## [Description of the task]
Every line holding the string "that" is to be copied from the entries below.

Stored items:
-- Opening Marker --

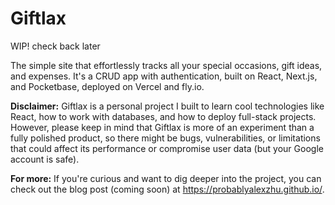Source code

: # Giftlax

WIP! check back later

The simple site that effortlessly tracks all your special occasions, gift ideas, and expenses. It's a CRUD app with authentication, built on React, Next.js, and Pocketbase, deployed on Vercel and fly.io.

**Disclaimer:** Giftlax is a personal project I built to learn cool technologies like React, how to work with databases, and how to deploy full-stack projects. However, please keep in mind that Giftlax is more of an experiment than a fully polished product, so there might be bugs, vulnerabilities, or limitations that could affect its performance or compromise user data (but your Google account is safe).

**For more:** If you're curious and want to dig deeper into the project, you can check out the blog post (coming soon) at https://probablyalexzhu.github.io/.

-- Closing Marker --
-- Opening Marker --

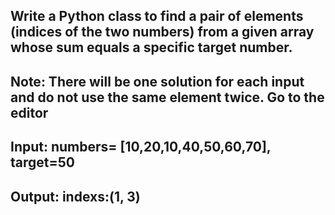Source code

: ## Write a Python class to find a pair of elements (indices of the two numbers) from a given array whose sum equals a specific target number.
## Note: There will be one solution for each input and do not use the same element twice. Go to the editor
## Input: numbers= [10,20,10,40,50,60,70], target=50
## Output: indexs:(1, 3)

-- Closing Marker --

## [Result for this task]
The simple site that effortlessly tracks all your special occasions, gift ideas, and expenses. It's a CRUD app with authentication, built on React, Next.js, and Pocketbase, deployed on Vercel and fly.io.
**Disclaimer:** Giftlax is a personal project I built to learn cool technologies like React, how to work with databases, and how to deploy full-stack projects. However, please keep in mind that Giftlax is more of an experiment than a fully polished product, so there might be bugs, vulnerabilities, or limitations that could affect its performance or compromise user data (but your Google account is safe).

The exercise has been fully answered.